[Collected data entries]
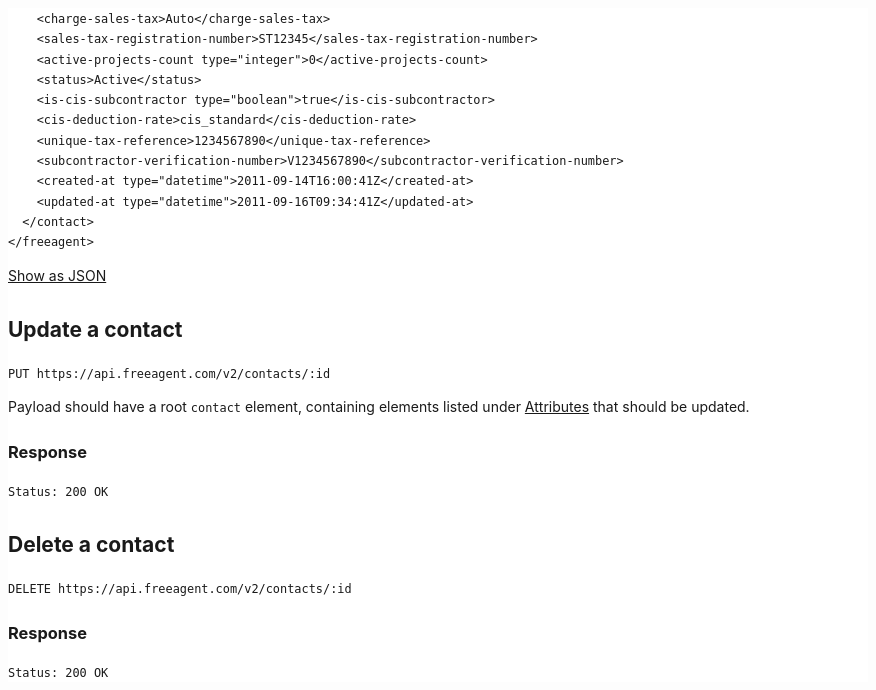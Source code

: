         <charge-sales-tax>Auto</charge-sales-tax>
        <sales-tax-registration-number>ST12345</sales-tax-registration-number>
        <active-projects-count type="integer">0</active-projects-count>
        <status>Active</status>
        <is-cis-subcontractor type="boolean">true</is-cis-subcontractor>
        <cis-deduction-rate>cis_standard</cis-deduction-rate>
        <unique-tax-reference>1234567890</unique-tax-reference>
        <subcontractor-verification-number>V1234567890</subcontractor-verification-number>
        <created-at type="datetime">2011-09-14T16:00:41Z</created-at>
        <updated-at type="datetime">2011-09-16T09:34:41Z</updated-at>
      </contact>
    </freeagent>

[Show as JSON](#)

Update a contact
----------------

    PUT https://api.freeagent.com/v2/contacts/:id

Payload should have a root `contact` element, containing elements listed under [Attributes](#attributes) that should be updated.

### Response

    Status: 200 OK

Delete a contact
----------------

    DELETE https://api.freeagent.com/v2/contacts/:id

### Response

    Status: 200 OK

◆ **Task brief**:
Please make your reply exactly the lines from the one containing "Delete a contact" through the end of the entries above, and nothing more.

◆ **Response to the exercise**:
Delete a contact
----------------

    DELETE https://api.freeagent.com/v2/contacts/:id

### Response

    Status: 200 OK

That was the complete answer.